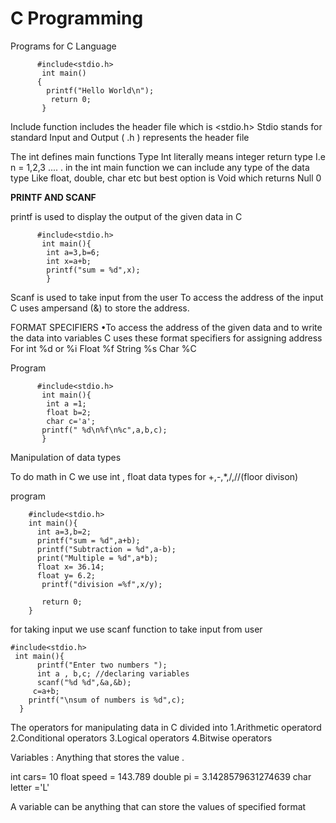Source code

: # C Programming
Programs for C Language 



          #include<stdio.h>
           int main()
          {
            printf("Hello World\n");
             return 0;
           }



Include function includes the header file which is <stdio.h>
Stdio stands for standard Input and Output  ( .h ) represents the header file


The int  defines main functions Type 
 Int  literally means integer return type I.e n  = 1,2,3 ....   . in the int  main function we can include any type of the data type
Like float, double, char etc but best option is Void which returns Null   0

**PRINTF AND SCANF**


printf is used to display the output of the given data in C 


          #include<stdio.h>
           int main(){
            int a=3,b=6;
            int x=a+b;
            printf("sum = %d",x);
            }

Scanf is used to take input from the user 
To access the address of the input C uses ampersand (&) to store the address.

FORMAT SPECIFIERS 
•To access the address of the given data and to write the data into variables C uses these format specifiers for assigning address 
For int %d or %i
    Float %f
    String %s
    Char %C

Program 

          #include<stdio.h>
           int main(){
            int a =1;
            float b=2;
            char c='a';
           printf(" %d\n%f\n%c",a,b,c);
           }

Manipulation of data types 

To do math in C we use int , float data types 
for +,-,*,/,//(floor divison)

program 

        #include<stdio.h>
        int main(){
          int a=3,b=2;
          printf("sum = %d",a+b);
          printf("Subtraction = %d",a-b);
          print("Multiple = %d",a*b);
          float x= 36.14;
          float y= 6.2;
           printf("division =%f",x/y);

           return 0;
        }


for taking input we use scanf function to take input from user 

     
    #include<stdio.h>
     int main(){
          printf("Enter two numbers ");
          int a , b,c; //declaring variables 
          scanf("%d %d",&a,&b);
         c=a+b;
        printf("\nsum of numbers is %d",c);
      }

The operators for manipulating data in C divided into 
1.Arithmetic operatord 
2.Conditional operators
3.Logical operators 
4.Bitwise operators 


Variables : Anything that stores the value .

int cars= 10
float speed = 143.789
double pi = 3.1428579631274639
char letter ='L'


A variable can be anything that can store the values of specified format 

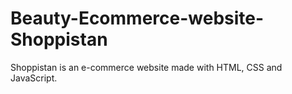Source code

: # Beauty-Ecommerce-website-Shoppistan
 Shoppistan is an e-commerce website made with HTML, CSS and JavaScript.


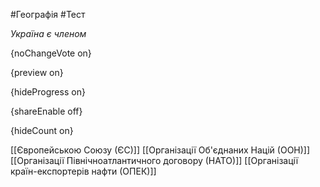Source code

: #Географія #Тест

*Україна є членом*

{noChangeVote on}

{preview on}

{hideProgress on}

{shareEnable off}

{hideCount on}

[[Європейською Союзу (ЄС)]]
[[Організації Об'єднаних Націй (ООН)]]
[[Організації Північноатлантичного договору (НАТО)]]
[[Організації країн-експортерів нафти (ОПЕК)]]
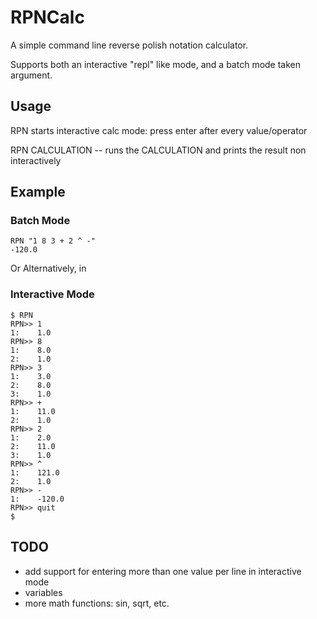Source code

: # RPNCalc

A simple command line reverse polish notation calculator.

Supports both an interactive "repl" like mode, and a batch
mode taken argument.

## Usage
RPN starts interactive calc mode: press enter after every value/operator

RPN CALCULATION -- runs the CALCULATION and prints the result non interactively

## Example
### Batch Mode
    RPN "1 8 3 + 2 ^ -"
    -120.0

Or Alternatively, in

### Interactive Mode
    $ RPN
    RPN>> 1
    1:    1.0
    RPN>> 8
    1:    8.0
    2:    1.0
    RPN>> 3
    1:    3.0
    2:    8.0
    3:    1.0
    RPN>> +
    1:    11.0
    2:    1.0
    RPN>> 2
    1:    2.0
    2:    11.0
    3:    1.0
    RPN>> ^
    1:    121.0
    2:    1.0
    RPN>> -
    1:    -120.0
    RPN>> quit
    $ 

## TODO
 * add support for entering more than one value per line in interactive mode
 * variables
 * more math functions: sin, sqrt, etc.
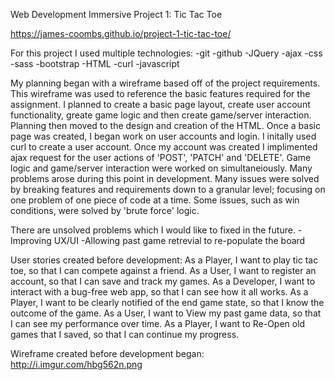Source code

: Web Development Immersive Project 1: Tic Tac Toe

https://james-coombs.github.io/project-1-tic-tac-toe/

For this project I used multiple technologies:
-git
-github
-JQuery
-ajax
-css
-sass
-bootstrap
-HTML
-curl
-javascript

My planning began with a wireframe based off of the project requirements. This wireframe was used to reference the basic
features required for the assignment. I planned to create a basic page layout, create user account functionality, greate game logic and then create game/server interaction.
Planning then moved to the design and creation of the HTML. Once a basic page was created,
I began work on user accounts and login. I initally used curl to create a user account. Once my account was created I implimented
ajax request for the user actions of 'POST', 'PATCH' and 'DELETE'.
Game logic and game/server interaction were worked on simultaneiously. Many problems arose during this point in development.
Many issues were solved by breaking features and requirements down to a granular level; focusing on one problem of one piece of code at a time. Some issues, such as win conditions, were solved by 'brute force' logic.

There are unsolved problems which I would like to fixed in the future.
-Improving UX/UI
-Allowing past game retrevial to re-populate the board

User stories created before development:
As a Player, I want to play tic tac toe, so that I can compete against a friend.
As a User, I want to register an account, so that I can save and track my games.
As a Developer, I want to interact with a bug-free web app, so that I can see how it all works.
As a Player, I want to be clearly notified of the end game state, so that I know the outcome of the game.
As a User, I want to View my past game data, so that I can see my performance over time.
As a Player, I want to Re-Open old games that I saved, so that I can continue my progress.

Wireframe created before development began:
http://i.imgur.com/hbg562n.png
+++++
● **Task statement**:
From the first line of the entries down to the line with "Stdio stands for", print each line exactly; omit any picture.

● **Task output**:
Source code

: # C Programming
Programs for C Language 



          #include<stdio.h>
           int main()
          {
            printf("Hello World\n");
             return 0;
           }



Include function includes the header file which is <stdio.h>
Stdio stands for standard Input and Output  ( .h ) represents the header file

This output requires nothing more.